(Items from a data source)
-----
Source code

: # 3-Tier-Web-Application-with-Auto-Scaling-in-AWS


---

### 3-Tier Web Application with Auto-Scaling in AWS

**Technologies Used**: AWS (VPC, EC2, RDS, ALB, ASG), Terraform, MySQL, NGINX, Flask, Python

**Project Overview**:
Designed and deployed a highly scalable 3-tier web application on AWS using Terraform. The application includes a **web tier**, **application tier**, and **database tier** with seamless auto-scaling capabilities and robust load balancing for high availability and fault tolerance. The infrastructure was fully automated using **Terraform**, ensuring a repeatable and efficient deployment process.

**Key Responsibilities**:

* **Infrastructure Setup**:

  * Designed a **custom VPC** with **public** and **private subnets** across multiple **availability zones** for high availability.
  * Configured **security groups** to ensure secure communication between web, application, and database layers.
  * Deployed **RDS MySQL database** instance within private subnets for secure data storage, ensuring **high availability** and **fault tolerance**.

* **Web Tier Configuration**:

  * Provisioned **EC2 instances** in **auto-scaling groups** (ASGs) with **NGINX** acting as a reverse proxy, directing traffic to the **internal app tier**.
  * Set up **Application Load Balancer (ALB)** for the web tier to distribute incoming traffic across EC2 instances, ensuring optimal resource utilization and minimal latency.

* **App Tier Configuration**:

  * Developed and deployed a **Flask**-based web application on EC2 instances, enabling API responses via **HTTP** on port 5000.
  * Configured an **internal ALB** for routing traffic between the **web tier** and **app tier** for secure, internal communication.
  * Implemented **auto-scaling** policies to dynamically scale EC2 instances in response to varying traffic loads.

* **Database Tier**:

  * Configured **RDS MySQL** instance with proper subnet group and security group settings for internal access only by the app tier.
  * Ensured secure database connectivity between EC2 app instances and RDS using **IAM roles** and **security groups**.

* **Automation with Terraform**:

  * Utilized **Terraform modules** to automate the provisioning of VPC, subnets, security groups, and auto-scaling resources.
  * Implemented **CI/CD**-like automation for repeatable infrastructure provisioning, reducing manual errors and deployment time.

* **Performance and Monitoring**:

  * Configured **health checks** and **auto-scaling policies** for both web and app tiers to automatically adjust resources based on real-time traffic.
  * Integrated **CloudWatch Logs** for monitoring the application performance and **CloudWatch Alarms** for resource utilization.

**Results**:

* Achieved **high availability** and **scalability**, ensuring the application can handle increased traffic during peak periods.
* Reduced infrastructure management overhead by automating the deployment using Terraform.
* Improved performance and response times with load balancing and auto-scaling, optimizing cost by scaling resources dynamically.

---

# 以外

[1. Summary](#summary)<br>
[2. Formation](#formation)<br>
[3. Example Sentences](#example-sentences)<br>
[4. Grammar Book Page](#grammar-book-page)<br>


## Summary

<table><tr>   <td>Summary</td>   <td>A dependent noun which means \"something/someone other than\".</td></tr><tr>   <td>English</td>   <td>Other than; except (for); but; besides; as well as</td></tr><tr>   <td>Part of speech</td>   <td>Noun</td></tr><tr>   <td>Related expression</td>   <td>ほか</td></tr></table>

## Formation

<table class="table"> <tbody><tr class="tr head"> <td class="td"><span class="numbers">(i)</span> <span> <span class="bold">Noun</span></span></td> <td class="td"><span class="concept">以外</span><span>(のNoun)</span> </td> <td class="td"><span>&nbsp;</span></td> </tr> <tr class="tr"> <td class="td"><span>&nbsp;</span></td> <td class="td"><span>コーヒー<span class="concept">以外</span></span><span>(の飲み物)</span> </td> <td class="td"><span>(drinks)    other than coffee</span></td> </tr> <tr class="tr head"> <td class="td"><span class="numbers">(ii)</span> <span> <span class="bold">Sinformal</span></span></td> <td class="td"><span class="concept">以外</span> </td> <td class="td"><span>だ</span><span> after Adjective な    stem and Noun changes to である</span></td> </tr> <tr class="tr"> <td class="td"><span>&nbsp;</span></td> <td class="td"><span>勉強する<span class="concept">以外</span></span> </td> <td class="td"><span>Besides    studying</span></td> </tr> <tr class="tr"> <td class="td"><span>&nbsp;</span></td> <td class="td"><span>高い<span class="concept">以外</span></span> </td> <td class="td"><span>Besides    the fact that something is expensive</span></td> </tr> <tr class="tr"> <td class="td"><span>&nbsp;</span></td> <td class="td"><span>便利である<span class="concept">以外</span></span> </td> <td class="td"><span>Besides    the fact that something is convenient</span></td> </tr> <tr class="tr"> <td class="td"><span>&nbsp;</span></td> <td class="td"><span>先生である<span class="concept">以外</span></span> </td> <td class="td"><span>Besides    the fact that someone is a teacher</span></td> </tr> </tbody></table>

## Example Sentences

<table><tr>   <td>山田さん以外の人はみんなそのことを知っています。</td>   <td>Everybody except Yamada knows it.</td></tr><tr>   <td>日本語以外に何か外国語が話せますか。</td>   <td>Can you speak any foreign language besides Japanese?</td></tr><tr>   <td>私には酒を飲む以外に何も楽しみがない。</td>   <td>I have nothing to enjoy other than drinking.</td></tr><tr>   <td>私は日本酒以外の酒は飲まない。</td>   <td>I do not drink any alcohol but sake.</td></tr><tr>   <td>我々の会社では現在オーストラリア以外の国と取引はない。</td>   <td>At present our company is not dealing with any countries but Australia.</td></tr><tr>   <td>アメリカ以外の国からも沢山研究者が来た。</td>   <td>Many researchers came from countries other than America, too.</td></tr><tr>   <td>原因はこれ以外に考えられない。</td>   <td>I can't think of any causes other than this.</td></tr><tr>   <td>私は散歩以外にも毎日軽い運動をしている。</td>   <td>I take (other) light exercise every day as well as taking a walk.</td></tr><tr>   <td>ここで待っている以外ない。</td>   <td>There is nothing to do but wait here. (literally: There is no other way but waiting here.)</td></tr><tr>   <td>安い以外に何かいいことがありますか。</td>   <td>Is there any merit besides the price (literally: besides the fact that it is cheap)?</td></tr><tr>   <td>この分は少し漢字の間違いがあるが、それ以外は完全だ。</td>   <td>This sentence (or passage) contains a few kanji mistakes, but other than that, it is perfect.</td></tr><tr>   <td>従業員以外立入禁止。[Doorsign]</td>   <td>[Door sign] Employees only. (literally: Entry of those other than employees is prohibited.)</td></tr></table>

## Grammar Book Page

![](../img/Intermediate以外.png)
-----
In the entries above, find each line with "between" and list it.

  * Configured **security groups** to ensure secure communication between web, application, and database layers.
  * Configured an **internal ALB** for routing traffic between the **web tier** and **app tier** for secure, internal communication.
  * Ensured secure database connectivity between EC2 app instances and RDS using **IAM roles** and **security groups**.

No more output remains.